═════ PROVIDED RECORDS

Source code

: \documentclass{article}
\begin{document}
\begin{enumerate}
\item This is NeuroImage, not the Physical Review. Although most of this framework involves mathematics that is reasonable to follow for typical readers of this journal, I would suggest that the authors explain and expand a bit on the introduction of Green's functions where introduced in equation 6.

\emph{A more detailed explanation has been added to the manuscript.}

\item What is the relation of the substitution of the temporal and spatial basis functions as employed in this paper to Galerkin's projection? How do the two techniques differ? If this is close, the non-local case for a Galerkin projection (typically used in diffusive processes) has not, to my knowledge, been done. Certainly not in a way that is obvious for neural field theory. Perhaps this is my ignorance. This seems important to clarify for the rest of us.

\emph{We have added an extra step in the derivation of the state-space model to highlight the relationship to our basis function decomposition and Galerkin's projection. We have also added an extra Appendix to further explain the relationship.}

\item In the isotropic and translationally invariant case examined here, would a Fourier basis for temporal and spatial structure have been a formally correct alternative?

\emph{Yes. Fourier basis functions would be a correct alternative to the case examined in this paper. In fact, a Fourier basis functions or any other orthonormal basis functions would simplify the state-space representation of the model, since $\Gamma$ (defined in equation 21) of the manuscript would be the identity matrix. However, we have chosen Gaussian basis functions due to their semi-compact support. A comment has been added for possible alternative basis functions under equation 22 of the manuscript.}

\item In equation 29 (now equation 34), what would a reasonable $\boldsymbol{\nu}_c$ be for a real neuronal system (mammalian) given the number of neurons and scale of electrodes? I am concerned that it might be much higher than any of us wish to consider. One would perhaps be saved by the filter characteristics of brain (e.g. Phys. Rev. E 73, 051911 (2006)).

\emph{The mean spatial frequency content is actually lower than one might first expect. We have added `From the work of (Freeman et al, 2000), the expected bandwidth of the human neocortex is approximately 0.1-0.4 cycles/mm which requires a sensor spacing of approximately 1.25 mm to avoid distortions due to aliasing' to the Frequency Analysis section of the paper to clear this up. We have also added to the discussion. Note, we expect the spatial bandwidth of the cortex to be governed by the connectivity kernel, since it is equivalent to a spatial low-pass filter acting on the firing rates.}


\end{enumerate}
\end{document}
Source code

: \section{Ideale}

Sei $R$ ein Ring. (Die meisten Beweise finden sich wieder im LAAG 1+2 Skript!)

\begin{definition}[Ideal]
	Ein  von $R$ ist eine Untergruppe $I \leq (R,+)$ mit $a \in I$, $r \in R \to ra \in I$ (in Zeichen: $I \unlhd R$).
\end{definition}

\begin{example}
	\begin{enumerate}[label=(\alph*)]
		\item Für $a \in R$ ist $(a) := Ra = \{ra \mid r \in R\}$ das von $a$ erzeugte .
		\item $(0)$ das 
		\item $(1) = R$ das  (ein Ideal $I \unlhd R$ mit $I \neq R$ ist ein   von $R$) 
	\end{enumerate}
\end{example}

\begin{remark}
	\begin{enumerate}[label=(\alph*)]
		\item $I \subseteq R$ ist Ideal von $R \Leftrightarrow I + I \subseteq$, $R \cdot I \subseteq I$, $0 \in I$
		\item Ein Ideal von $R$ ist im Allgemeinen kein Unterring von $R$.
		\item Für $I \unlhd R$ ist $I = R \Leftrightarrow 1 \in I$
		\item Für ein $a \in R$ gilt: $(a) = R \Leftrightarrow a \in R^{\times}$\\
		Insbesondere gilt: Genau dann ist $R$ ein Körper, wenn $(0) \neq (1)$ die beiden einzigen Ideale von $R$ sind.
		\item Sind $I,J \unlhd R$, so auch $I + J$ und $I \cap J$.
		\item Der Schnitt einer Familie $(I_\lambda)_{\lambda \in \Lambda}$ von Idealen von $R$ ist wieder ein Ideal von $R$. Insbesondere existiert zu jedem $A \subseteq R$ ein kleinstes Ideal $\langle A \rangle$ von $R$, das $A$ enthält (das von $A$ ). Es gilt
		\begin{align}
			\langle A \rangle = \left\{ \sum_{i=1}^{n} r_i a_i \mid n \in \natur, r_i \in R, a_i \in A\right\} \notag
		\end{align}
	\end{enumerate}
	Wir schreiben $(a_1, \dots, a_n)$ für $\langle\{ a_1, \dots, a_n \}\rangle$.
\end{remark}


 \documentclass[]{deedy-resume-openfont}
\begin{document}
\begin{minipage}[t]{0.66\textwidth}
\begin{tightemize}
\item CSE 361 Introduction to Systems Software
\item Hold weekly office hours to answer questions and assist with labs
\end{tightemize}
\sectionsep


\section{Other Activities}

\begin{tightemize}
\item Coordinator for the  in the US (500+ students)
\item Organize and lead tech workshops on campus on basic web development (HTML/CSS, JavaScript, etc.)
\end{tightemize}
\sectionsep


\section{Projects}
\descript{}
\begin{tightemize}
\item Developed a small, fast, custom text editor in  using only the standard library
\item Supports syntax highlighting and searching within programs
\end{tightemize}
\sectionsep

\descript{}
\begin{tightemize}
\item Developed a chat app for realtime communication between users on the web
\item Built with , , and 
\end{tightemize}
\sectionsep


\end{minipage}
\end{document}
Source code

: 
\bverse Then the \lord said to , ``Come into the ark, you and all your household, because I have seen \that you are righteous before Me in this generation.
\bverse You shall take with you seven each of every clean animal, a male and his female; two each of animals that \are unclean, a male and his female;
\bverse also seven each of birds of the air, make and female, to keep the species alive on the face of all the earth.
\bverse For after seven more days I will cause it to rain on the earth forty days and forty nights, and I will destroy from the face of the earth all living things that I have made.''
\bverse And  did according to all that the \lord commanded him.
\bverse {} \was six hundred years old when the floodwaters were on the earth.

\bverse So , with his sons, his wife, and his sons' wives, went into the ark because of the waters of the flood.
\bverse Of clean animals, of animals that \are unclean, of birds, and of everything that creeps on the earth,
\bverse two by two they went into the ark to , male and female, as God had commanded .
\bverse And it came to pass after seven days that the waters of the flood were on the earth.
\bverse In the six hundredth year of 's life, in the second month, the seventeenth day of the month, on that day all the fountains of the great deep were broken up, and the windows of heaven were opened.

══════════

Every line above in which the word "were" occurs is to be copied.

\bverse {} \was six hundred years old when the floodwaters were on the earth.
\bverse And it came to pass after seven days that the waters of the flood were on the earth.
\bverse In the six hundredth year of 's life, in the second month, the seventeenth day of the month, on that day all the fountains of the great deep were broken up, and the windows of heaven were opened.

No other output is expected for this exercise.